Author: Antonio Escamilla Pinilla
Programme: Doctoral Programme in Network and Information Technologies
Idioma: English
Supervision: Dr Javier Melenchón Maldonado and Dr Carles Monzo Sánchez
Faculty / Institute: Doctoral School UOC
Subjects: Computer Science
Key words: human-centered computing, interaction design, empirical study in interaction design, motion-based feature, feature visualization
Area of knowledge: Network and Information Technologies
Summary
Human-computer interaction (HCI) is evolving towards more natural, social, and user-centered interactions, specifically focusing on the use of the entire body as an interface. Full-body interaction involves capturing and analyzing body movements to control and manipulate digital content, enabling immersive and engaging experiences. In this context, computer vision technology is preferred over add-ons, wearables, or marker systems due to its non-intrusive, cost-effective, and versatile nature. By eliminating the need for additional devices, it allows for a more natural and unrestricted observation of human motion, ensuring a genuine representation of movement.
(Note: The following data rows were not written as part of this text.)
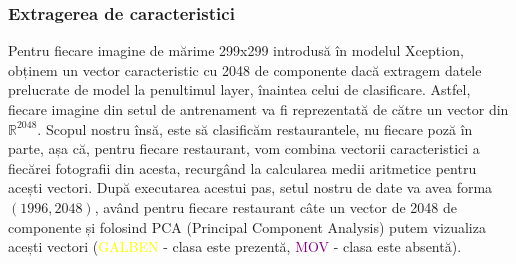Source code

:\subsubsection{Extragerea de caracteristici}
Pentru fiecare imagine de mărime 299x299 introdusă în modelul Xception, obținem un vector caracteristic cu 2048 de componente dacă extragem datele prelucrate de model la penultimul layer, înaintea celui de clasificare. Astfel, fiecare imagine din setul de antrenament va fi reprezentată de către un vector din $\mathbb{R}^{2048}$. Scopul nostru însă, este să clasificăm restaurantele, nu fiecare poză în parte, așa că, pentru fiecare restaurant, vom combina vectorii caracteristici a fiecărei fotografii din acesta, recurgând la calcularea medii aritmetice pentru acești vectori. După executarea acestui pas, setul nostru de date va avea forma $(1996,2048)$, având pentru fiecare restaurant câte un vector de 2048 de componente și folosind PCA (Principal Component Analysis) putem vizualiza acești vectori (\textcolor{yellow}{GALBEN} - clasa este prezentă, \textcolor{purple}{MOV} - clasa este absentă).

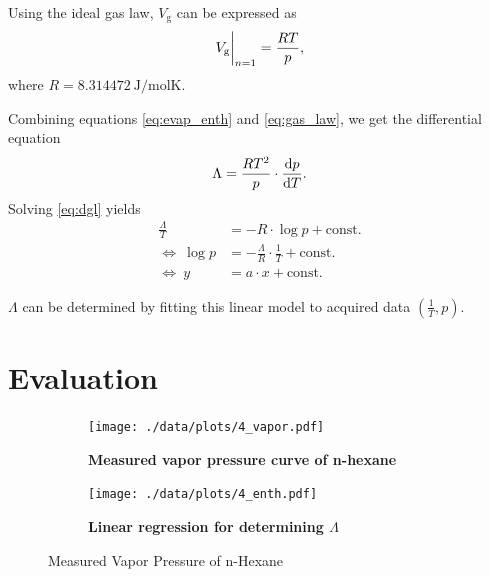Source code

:Using the ideal gas law, $V_\text{g}$ can be expressed as
\begin{equation}\label{eq:gas_law}
	V_\text{g}\at[\bigg]{n=1}=\frac{RT}{p},
\end{equation}
where $R=\SI{8.314472}{\joule\per\mole\kelvin}$.

Combining equations \ref{eq:evap_enth} and \ref{eq:gas_law}, we get the differential equation
\begin{equation}\label{eq:dgl}
	\Lambda=\frac{RT^2}{p}\cdot\frac{\d p}{\d T}.
\end{equation}
Solving \autoref{eq:dgl} yields
\begin{align}
	\frac{\Lambda}{T}&=-R\cdot\log{p}+\text{const.} \nonumber \\
	\Leftrightarrow\ \log{p}&=-\frac{\Lambda}{R}\cdot \frac{1}{T} + \text{const.}	\label{eq:fit_eq} \\
	\Leftrightarrow\ y&=a\cdot x + \text{const.} \nonumber
\end{align}

$\Lambda$ can be determined by fitting this linear model to acquired data $(\frac{1}{T},p)$.

\section{Evaluation}
\begin{figure}[tbp]
	\centering
	\begin{subfigure}{0.4\textwidth}
		\centering
		\texttt{[image: ./data/plots/4\_vapor.pdf]}
		\caption{\textbf{Measured vapor pressure curve of n-hexane}}
		\label{subfig:press_curve_meas}
	\end{subfigure}
	\begin{subfigure}{0.4\textwidth}
		\centering
		\texttt{[image: ./data/plots/4\_enth.pdf]}
		\caption{\textbf{Linear regression for determining $\Lambda$}}
		\label{subfig:lambda_meas}
	\end{subfigure}
	\caption{Measured Vapor Pressure of n-Hexane}
\end{figure}

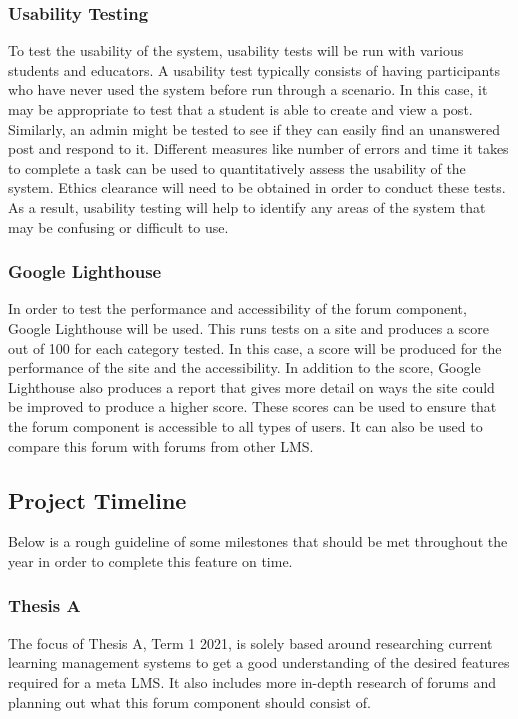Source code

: \subsubsection{Usability Testing}
To test the usability of the system, usability tests will be run with various students and educators.
A usability test typically consists of having participants who have never used the system before run through a scenario.
In this case, it may be appropriate to test that a student is able to create and view a post.
Similarly, an admin might be tested to see if they can easily find an unanswered post and respond to it.
Different measures like number of errors and time it takes to complete a task can be used to quantitatively assess the usability of the system.
Ethics clearance will need to be obtained in order to conduct these tests.
As a result, usability testing will help to identify any areas of the system that may be confusing or difficult to use.

\subsubsection{Google Lighthouse}
In order to test the performance and accessibility of the forum component, Google Lighthouse will be used.
This runs tests on a site and produces a score out of 100 for each category tested.
In this case, a score will be produced for the performance of the site and the accessibility.
In addition to the score, Google Lighthouse also produces a report that gives more detail on ways the site could be improved to produce a higher score.
These scores can be used to ensure that the forum component is accessible to all types of users.
It can also be used to compare this forum with forums from other LMS.

\subsection{Project Timeline}
Below is a rough guideline of some milestones that should be met throughout the year in order to complete this feature on time.

\subsubsection{Thesis A}
The focus of Thesis A, Term 1 2021, is solely based around researching current learning management systems to get a good understanding of the desired features required for a meta LMS.
It also includes more in-depth research of forums and planning out what this forum component should consist of.

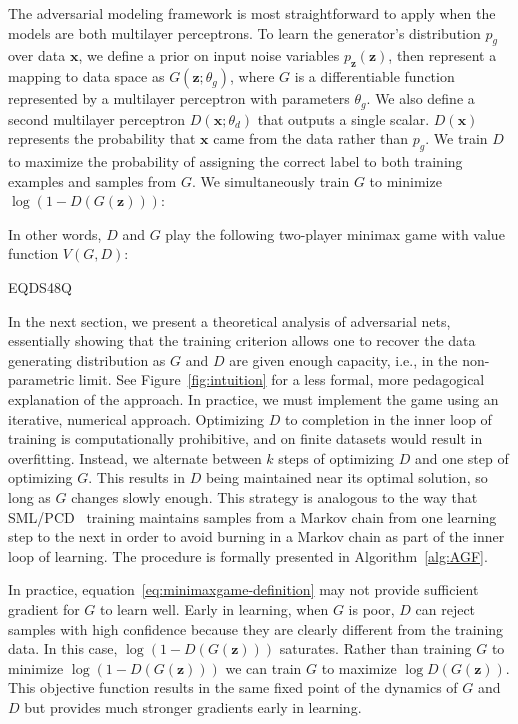 \documentclass{article}
\begin{document}
The adversarial modeling framework is most straightforward to apply when the models are both
multilayer perceptrons. To learn the generator's distribution $p_g$ over data $\bm{x}$, we
define a prior on input noise variables $p_{\bm{z}}(\bm{z})$, then represent a
mapping to data space as $G(\bm{z}; \theta_g)$, where $G$ is a differentiable function
represented by a multilayer perceptron with parameters $\theta_g$. We also define a second
multilayer perceptron $D(\bm{x}; \theta_d)$ that outputs a single scalar. $D(\bm{x})$ represents
the probability that $\bm{x}$ came from the data rather than $p_g$. We train $D$ to maximize the
probability of assigning the correct label to both training examples and samples from $G$.
We simultaneously train $G$ to minimize $\log(1-D(G(\bm{z})))$:

In other words, $D$ and $G$ play the following two-player minimax game with value function $V(G, D)$: 

EQDS48Q

In the next section, we present a theoretical analysis of adversarial nets,
essentially showing that the training criterion allows one to recover the data
generating distribution as $G$ and $D$ are given enough capacity, i.e., in the
non-parametric limit. See Figure~\ref{fig:intuition} for a less formal, more pedagogical
explanation of the approach.
In practice, we must implement the game using an iterative, numerical approach. Optimizing $D$ to completion in the
inner loop of training is computationally prohibitive,
and on finite datasets would result in overfitting. Instead, we alternate between $k$ steps
of optimizing $D$ and one step of optimizing $G$. This results in $D$ being maintained
near its optimal solution, so long as $G$ changes slowly enough. This strategy is analogous
to the way that SML/PCD~\citep{Younes1999,Tieleman08} training maintains samples from a Markov chain from one
learning step to the next in order to avoid burning in a Markov chain as part of the inner loop
of learning. The procedure is formally presented
in Algorithm~\ref{alg:AGF}.

In practice, equation~\ref{eq:minimaxgame-definition} may not provide sufficient gradient for $G$ to learn
well. Early in learning, when $G$ is poor, $D$ can reject samples with high confidence because they are
clearly different from the training data. In this case, $\log ( 1- D(G(\bm{z})))$ saturates. Rather than
training $G$ to minimize $\log (1 - D(G(\bm{z})))$ we can train $G$ to maximize $\log D(G(\bm{z}))$.
This objective function results in the same fixed point of the dynamics of $G$ and $D$ but provides much
stronger gradients early in learning.
\end{document}
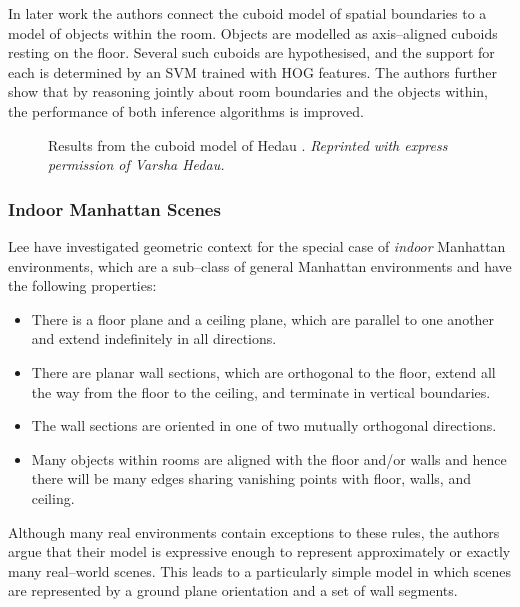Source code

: In later work \cite{Hedau2010} the authors connect the cuboid model of
spatial boundaries to a model of objects within the room. Objects are
modelled as axis--aligned cuboids resting on the floor. Several such
cuboids are hypothesised, and the support for each is determined by an
SVM trained with HOG features. The authors further show that by
reasoning jointly about room boundaries and the objects within, the
performance of both inference algorithms is improved.

\begin{figure}[tb]
  \centering
  \caption{Results from the cuboid model of Hedau \etal
    \cite{Hedau2009,Hedau2010}.
    \textit{Reprinted with express permission of Varsha Hedau.}
  }
  \label{fig:hedau-result}
\end{figure}

\subsubsection{Indoor Manhattan Scenes}

Lee \etal \cite{Lee09} have investigated geometric context for the
special case of \textit{indoor} Manhattan environments, which are a
sub--class of general Manhattan environments and have the following
properties:
\begin{itemize}
  \item{There is a floor plane and a ceiling plane, which are parallel
    to one another and extend indefinitely in all directions.}
  \item{There are planar wall sections, which are orthogonal to the
    floor, extend all the way from the floor to the ceiling, and
    terminate in vertical boundaries.}
  \item{The wall sections are oriented in one of two mutually
    orthogonal directions.}
  \item{Many objects within rooms are aligned with the floor and/or
    walls and hence there will be many edges sharing vanishing points
    with floor, walls, and ceiling.}
\end{itemize}

Although many real environments contain exceptions to these rules, the
authors argue that their model is expressive enough to represent
approximately or exactly many real--world scenes. This leads to a
particularly simple model in which scenes are represented by a ground
plane orientation and a set of wall segments.

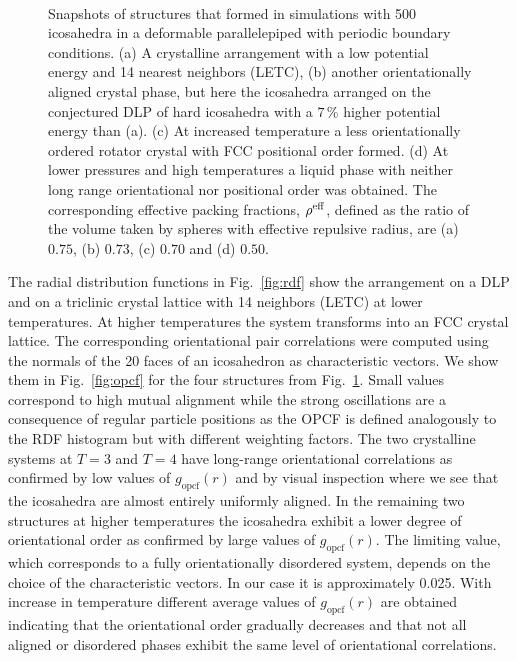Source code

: \documentclass[10pt,aps,pre,twocolumn,superscriptaddress,amsmath,amssymb]{revtex4-1}
\begin{document}
\begin{figure}
  \centering
  \\
  \caption{
  Snapshots of structures that formed in simulations with 500 icosahedra in a deformable parallelepiped with periodic boundary conditions.
  (a) A crystalline arrangement with a low potential energy and 14 nearest neighbors (LETC),
  (b) another orientationally aligned crystal phase, but here the icosahedra arranged on the conjectured DLP of hard icosahedra with a $7\,\%$ higher potential energy than (a).
  (c) At increased temperature a less orientationally ordered rotator crystal with FCC positional order formed.
  (d) At lower pressures and high temperatures a liquid phase with neither long range orientational nor positional order was obtained.
  The corresponding effective packing fractions, $\rho^{\rm eff}$, defined as the ratio of the volume taken by spheres with effective repulsive radius, are (a) $0.75$, (b) $0.73$, (c) $0.70$ and (d) $0.50$.
  }
  \label{fig:snaps}
\end{figure}

The radial distribution functions in Fig.~\ref{fig:rdf} show the arrangement on a DLP and on a triclinic crystal lattice with 14 neighbors (LETC) at lower temperatures. At higher temperatures the system transforms into an FCC crystal lattice.
The corresponding orientational pair correlations were computed using the normals of the 20 faces of an icosahedron as characteristic vectors. We show them in Fig.~\ref{fig:opcf} for the four structures from Fig.~\ref{fig:snaps}.
Small values correspond to high mutual alignment while the strong oscillations are a consequence of regular particle positions as the OPCF is defined analogously to the RDF histogram but with different weighting factors.
The two crystalline systems at $T=3$ and $T=4$ have long-range orientational correlations as confirmed by low values of $g_\text{opcf}(r)$ and by visual inspection where we see that the icosahedra are almost entirely uniformly aligned.
In the remaining two structures at higher temperatures the icosahedra exhibit a lower degree of orientational order as confirmed by large values of $g_\text{opcf}(r)$.
The limiting value, which corresponds to a fully orientationally disordered system, depends on the choice of the characteristic vectors. In our case it is approximately 0.025.
With increase in temperature different average values of $g_\text{opcf}(r)$ are obtained indicating that the orientational order gradually decreases and that not all aligned or disordered phases exhibit the same level of orientational correlations.
\end{document}

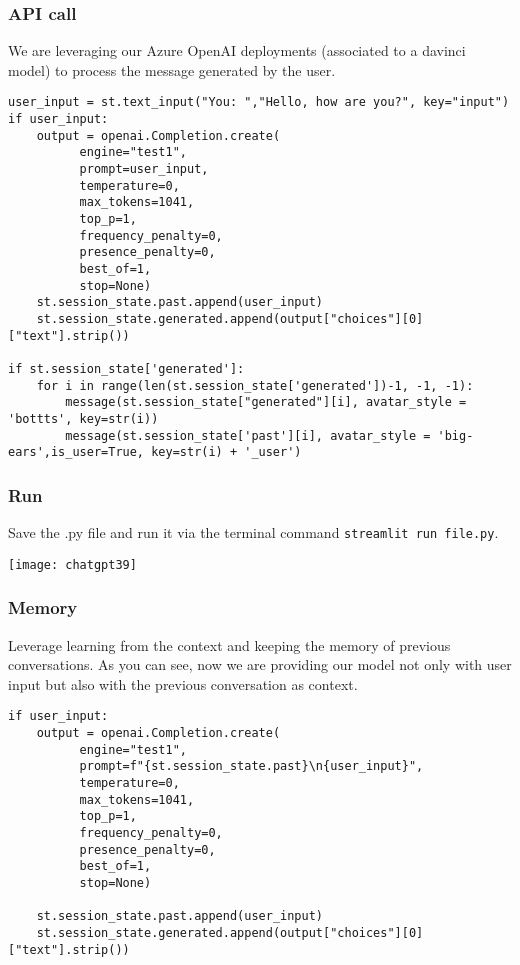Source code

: \begin{frame}[fragile]\frametitle{API call }
We are leveraging our Azure OpenAI deployments (associated to a davinci model) to process the message generated by the user.


\begin{lstlisting}
user_input = st.text_input("You: ","Hello, how are you?", key="input")
if user_input:
    output = openai.Completion.create(
          engine="test1",
          prompt=user_input,
          temperature=0,
          max_tokens=1041,
          top_p=1,
          frequency_penalty=0,
          presence_penalty=0,
          best_of=1,
          stop=None)
    st.session_state.past.append(user_input)
    st.session_state.generated.append(output["choices"][0]["text"].strip())
		
if st.session_state['generated']:
    for i in range(len(st.session_state['generated'])-1, -1, -1):
        message(st.session_state["generated"][i], avatar_style = 'bottts', key=str(i))
        message(st.session_state['past'][i], avatar_style = 'big-ears',is_user=True, key=str(i) + '_user')		
\end{lstlisting}	 


\end{frame}

\begin{frame}[fragile]\frametitle{ Run}
 Save the .py file and run it via the terminal command \lstinline|streamlit run file.py|.

\begin{center}
\texttt{[image: chatgpt39]}
\end{center}

\end{frame}

\begin{frame}[fragile]\frametitle{Memory}

Leverage learning from the context and keeping the memory of previous conversations. As you can see, now we are providing our model not only with user input but also with the previous conversation as context. 


\begin{lstlisting}
if user_input:
    output = openai.Completion.create(
          engine="test1",
          prompt=f"{st.session_state.past}\n{user_input}",
          temperature=0,
          max_tokens=1041,
          top_p=1,
          frequency_penalty=0,
          presence_penalty=0,
          best_of=1,
          stop=None)

    st.session_state.past.append(user_input)
    st.session_state.generated.append(output["choices"][0]["text"].strip())
\end{lstlisting}	 


\end{frame}


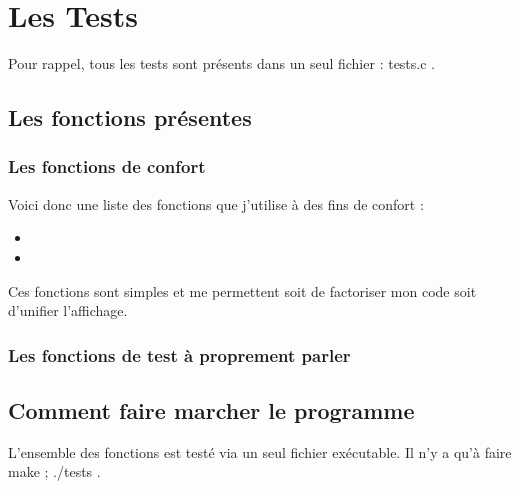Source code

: \chapter{Les Tests}

Pour rappel, tous les tests sont présents dans un seul fichier : tests.c .


\section{Les fonctions présentes}

\subsection{Les fonctions de confort}

Voici donc une liste des fonctions que j'utilise à des fins de confort : 
\begin{itemize}
	\item
	\item
\end{itemize}

Ces fonctions sont simples et me permettent soit de factoriser mon code soit d'unifier l'affichage.

\subsection{Les fonctions de test à proprement parler}

\section{Comment faire marcher le programme}

L'ensemble des fonctions est testé via un seul fichier exécutable. Il n'y a qu'à faire make ; ./tests .

\clearpage
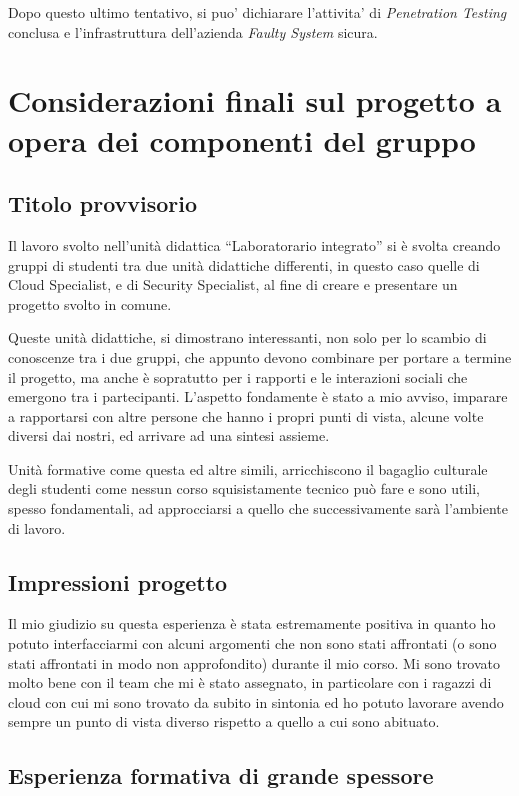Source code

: \documentclass[a4paper]{report}
\newcommand{\quotes}[1]{``#1''}
\begin{document}
		Dopo questo ultimo tentativo, si puo' dichiarare l'attivita' di \emph{Penetration Testing} conclusa e
		l'infrastruttura dell'azienda \emph{Faulty System} sicura.

\chapter{Considerazioni finali sul progetto a opera dei componenti del gruppo}
	\section{Titolo provvisorio}
	\author{Riccardo De Lazzari}

	Il lavoro svolto nell'unità didattica \quotes{Laboratorario integrato} si è svolta creando gruppi di studenti tra
	due unità didattiche differenti, in questo caso quelle di Cloud Specialist, e di Security Specialist, al fine di
	creare e presentare un progetto svolto in comune.
	
	Queste unità didattiche, si dimostrano interessanti, non solo per lo scambio di conoscenze tra i due gruppi, che
	appunto devono combinare per portare a termine il progetto, ma anche è sopratutto per i rapporti e le interazioni
	sociali che emergono tra i partecipanti. L'aspetto fondamente è stato a mio avviso, imparare a rapportarsi con altre
	persone che hanno i propri punti di vista, alcune volte diversi dai nostri, ed arrivare ad una sintesi assieme.
	
	Unità formative come questa ed altre simili, arricchiscono il bagaglio culturale degli studenti come nessun corso
	squisistamente tecnico può fare e sono utili, spesso fondamentali, ad approcciarsi a quello che successivamente sarà
	l'ambiente di lavoro.

	\section{Impressioni progetto}
	\author{Lorenzo Dellera}

	Il mio giudizio su questa esperienza è stata estremamente positiva in quanto ho potuto interfacciarmi con alcuni argomenti che non sono stati affrontati (o sono stati affrontati in modo non approfondito) durante il mio corso. Mi sono trovato molto bene con il team che mi è stato assegnato, in particolare con i ragazzi di cloud con cui mi sono trovato da subito in sintonia ed ho potuto lavorare avendo sempre un punto di vista diverso rispetto a quello a cui sono abituato.
	\section{Esperienza formativa di grande spessore}
	\author{Riccardo Oglietti}
\end{document}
However, designing effective full-body interaction systems requires understanding of human motion and its interpretation, which poses challenges for interaction designers. This thesis addresses the critical need for structured relationships between human motion and feature extraction technology, which arises from the problem that non-technically skilled practitioners often struggle to utilize motion-based features effectively. To provide better context, the thesis presents the challenges faced by these professionals in working with complex technical parameters and motion-based features, which hinder their ability to create multi-user interactive experiences. By highlighting this issue early on, the thesis aims to emphasize its significance and underscore that its primary objective is not just to resolve interaction design challenges but also to offer the additional value of empowering non-technical profiles by facilitating their design work through accessible motion feature extraction technology. In line with the challenges identified, this thesis aims to contribute to the field of interaction design by offering a comprehensive framework for motion-based interaction design in large-volume spaces. These spaces, characterized by their size and complexity, present unique challenges in terms of seamless and intuitive user experiences. The framework presented bridges the gap between technical parameters and interpretable motion-based features, and is thus well-suited to a broad range of practitioners.